*Data to process*:
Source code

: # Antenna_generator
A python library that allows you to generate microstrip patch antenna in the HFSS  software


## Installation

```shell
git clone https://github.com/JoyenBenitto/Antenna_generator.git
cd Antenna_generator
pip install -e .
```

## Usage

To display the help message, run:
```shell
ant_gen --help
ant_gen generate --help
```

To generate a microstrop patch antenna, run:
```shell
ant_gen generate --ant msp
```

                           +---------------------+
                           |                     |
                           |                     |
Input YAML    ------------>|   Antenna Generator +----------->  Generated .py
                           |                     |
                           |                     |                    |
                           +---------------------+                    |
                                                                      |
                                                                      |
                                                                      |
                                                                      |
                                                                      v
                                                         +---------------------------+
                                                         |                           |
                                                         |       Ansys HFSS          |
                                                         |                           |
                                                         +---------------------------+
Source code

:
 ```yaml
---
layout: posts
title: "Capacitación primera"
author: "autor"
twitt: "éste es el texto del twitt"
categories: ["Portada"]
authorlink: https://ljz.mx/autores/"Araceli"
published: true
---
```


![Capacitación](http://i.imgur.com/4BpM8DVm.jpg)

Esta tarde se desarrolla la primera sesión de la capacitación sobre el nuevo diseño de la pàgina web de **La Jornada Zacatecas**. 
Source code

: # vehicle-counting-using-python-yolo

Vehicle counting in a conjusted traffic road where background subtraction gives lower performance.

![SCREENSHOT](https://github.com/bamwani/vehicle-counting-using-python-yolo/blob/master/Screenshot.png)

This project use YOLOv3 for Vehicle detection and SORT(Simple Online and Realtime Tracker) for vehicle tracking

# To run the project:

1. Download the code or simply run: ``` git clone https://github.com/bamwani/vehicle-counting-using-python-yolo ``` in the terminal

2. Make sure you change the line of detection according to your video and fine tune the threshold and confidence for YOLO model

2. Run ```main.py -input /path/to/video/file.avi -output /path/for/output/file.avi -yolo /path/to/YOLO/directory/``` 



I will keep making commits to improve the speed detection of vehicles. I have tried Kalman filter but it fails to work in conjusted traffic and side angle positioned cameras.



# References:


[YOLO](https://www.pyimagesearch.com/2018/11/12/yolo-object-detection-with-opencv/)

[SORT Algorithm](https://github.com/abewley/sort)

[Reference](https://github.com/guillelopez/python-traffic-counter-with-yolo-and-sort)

* * *

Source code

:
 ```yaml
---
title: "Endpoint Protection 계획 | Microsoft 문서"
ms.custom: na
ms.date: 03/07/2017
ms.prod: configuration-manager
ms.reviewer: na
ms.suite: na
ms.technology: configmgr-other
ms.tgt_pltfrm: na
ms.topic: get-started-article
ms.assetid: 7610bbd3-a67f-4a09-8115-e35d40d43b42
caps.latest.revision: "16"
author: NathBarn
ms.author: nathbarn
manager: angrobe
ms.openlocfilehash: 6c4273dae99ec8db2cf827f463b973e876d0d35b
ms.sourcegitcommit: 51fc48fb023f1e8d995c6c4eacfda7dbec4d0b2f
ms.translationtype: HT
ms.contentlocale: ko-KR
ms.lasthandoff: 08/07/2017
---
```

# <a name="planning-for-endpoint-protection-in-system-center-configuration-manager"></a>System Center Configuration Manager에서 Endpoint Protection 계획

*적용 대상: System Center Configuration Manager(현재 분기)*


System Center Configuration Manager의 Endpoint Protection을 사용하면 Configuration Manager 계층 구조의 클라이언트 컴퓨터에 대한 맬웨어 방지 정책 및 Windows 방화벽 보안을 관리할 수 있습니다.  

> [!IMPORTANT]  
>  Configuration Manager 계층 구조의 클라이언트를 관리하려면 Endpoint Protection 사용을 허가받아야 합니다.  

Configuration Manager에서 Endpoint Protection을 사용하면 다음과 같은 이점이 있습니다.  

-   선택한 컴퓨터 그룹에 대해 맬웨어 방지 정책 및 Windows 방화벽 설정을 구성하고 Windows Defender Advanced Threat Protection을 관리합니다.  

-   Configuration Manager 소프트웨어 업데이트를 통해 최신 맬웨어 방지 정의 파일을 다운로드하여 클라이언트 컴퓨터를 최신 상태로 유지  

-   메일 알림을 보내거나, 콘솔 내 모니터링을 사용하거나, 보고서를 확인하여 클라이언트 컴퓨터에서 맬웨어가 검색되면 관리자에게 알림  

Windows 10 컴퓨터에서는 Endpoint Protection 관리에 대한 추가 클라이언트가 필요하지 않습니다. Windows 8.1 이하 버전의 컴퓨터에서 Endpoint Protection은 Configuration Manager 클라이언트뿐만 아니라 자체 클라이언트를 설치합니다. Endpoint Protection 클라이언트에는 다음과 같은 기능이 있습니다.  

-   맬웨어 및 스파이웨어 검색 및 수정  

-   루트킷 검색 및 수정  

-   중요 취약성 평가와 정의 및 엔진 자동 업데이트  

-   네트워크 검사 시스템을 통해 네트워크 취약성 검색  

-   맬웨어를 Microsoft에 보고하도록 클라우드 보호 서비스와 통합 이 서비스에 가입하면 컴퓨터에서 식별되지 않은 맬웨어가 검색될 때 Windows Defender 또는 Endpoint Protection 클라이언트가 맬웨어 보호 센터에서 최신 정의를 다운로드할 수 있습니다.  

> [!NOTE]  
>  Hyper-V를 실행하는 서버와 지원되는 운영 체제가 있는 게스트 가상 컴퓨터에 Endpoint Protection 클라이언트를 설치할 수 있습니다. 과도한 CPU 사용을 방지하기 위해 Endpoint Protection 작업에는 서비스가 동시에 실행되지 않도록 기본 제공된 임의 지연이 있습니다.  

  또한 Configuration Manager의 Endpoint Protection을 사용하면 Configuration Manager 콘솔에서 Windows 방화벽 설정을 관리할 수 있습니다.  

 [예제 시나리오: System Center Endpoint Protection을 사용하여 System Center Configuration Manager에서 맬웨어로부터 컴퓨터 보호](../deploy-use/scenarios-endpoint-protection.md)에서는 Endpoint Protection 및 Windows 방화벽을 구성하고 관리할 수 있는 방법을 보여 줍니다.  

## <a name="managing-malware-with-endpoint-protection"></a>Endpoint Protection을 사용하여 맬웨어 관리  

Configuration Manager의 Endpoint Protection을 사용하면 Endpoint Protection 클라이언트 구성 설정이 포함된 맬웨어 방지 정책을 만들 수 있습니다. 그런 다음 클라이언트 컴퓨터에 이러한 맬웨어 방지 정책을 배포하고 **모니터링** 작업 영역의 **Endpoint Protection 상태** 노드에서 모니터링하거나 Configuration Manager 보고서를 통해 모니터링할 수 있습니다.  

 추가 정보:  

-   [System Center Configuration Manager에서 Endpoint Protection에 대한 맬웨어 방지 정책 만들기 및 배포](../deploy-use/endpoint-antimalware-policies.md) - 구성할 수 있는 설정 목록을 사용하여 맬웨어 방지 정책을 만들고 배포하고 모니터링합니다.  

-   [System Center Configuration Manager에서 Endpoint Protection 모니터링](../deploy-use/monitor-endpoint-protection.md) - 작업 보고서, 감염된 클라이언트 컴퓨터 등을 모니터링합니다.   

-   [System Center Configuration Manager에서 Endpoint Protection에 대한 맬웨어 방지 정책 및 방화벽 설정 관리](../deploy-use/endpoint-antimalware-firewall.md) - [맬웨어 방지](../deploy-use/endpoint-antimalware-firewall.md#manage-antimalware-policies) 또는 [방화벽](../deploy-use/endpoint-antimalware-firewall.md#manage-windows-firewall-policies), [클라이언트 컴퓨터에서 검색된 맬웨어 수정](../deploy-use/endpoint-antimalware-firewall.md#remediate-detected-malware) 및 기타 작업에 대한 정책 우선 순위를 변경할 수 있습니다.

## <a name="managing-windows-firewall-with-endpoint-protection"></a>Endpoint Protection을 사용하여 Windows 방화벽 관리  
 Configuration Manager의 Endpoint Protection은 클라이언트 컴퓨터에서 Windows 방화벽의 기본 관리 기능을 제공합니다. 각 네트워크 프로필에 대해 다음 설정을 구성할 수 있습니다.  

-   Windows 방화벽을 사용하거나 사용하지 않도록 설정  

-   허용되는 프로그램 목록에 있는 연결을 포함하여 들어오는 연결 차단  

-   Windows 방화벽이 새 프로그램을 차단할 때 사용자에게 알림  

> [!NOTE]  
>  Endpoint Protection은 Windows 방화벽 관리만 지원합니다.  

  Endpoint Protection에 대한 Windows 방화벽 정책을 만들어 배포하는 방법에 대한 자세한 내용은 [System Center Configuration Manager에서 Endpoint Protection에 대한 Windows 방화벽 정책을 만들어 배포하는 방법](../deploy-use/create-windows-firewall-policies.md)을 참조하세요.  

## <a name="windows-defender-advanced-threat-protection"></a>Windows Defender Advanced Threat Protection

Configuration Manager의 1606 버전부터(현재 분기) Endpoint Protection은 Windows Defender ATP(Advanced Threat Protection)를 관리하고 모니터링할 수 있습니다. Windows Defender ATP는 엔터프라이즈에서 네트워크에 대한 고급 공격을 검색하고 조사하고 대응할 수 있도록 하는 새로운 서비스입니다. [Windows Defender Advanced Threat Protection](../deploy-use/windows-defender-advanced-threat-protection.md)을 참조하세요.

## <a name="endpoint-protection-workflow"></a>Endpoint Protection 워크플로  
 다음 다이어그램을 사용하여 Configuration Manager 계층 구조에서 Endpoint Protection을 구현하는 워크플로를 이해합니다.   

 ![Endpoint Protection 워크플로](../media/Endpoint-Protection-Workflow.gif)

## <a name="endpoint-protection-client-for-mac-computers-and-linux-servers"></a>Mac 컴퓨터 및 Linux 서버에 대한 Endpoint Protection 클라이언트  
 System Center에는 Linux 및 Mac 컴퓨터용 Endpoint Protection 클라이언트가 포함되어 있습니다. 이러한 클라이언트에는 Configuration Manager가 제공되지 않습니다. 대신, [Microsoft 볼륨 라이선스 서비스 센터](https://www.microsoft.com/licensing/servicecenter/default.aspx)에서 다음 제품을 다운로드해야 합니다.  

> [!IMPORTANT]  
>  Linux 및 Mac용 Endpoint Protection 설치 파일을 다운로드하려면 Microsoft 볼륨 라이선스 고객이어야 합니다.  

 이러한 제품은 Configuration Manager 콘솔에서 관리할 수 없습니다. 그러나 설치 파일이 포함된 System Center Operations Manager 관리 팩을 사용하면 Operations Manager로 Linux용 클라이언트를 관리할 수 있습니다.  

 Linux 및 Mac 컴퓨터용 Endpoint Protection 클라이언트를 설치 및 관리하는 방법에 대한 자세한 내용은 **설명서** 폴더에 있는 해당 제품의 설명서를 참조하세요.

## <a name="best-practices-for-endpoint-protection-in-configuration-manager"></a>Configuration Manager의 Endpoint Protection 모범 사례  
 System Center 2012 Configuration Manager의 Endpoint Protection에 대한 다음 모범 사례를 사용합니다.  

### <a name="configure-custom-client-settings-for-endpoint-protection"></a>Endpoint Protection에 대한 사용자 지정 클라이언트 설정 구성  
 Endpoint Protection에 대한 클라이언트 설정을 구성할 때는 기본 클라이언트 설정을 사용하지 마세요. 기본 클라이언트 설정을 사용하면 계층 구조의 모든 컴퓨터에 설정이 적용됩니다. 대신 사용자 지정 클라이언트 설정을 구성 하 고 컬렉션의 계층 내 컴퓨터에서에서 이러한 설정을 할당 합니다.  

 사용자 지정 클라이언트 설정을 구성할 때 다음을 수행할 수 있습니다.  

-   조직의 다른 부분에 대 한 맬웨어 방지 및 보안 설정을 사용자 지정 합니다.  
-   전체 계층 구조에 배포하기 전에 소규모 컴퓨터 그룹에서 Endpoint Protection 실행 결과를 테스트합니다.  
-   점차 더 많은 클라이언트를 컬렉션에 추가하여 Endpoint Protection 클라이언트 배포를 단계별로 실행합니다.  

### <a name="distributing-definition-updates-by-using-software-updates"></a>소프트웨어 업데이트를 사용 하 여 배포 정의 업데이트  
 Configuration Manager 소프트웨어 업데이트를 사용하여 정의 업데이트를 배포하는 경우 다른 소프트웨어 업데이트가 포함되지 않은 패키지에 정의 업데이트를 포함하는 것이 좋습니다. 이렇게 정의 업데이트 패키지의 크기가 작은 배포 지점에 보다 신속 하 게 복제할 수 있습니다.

*Try it*: Your reply should hold every line from the data that contains "컴퓨터용", copied in full.

*Task answer*:
 System Center에는 Linux 및 Mac 컴퓨터용 Endpoint Protection 클라이언트가 포함되어 있습니다. 이러한 클라이언트에는 Configuration Manager가 제공되지 않습니다. 대신, [Microsoft 볼륨 라이선스 서비스 센터](https://www.microsoft.com/licensing/servicecenter/default.aspx)에서 다음 제품을 다운로드해야 합니다.  
 Linux 및 Mac 컴퓨터용 Endpoint Protection 클라이언트를 설치 및 관리하는 방법에 대한 자세한 내용은 **설명서** 폴더에 있는 해당 제품의 설명서를 참조하세요.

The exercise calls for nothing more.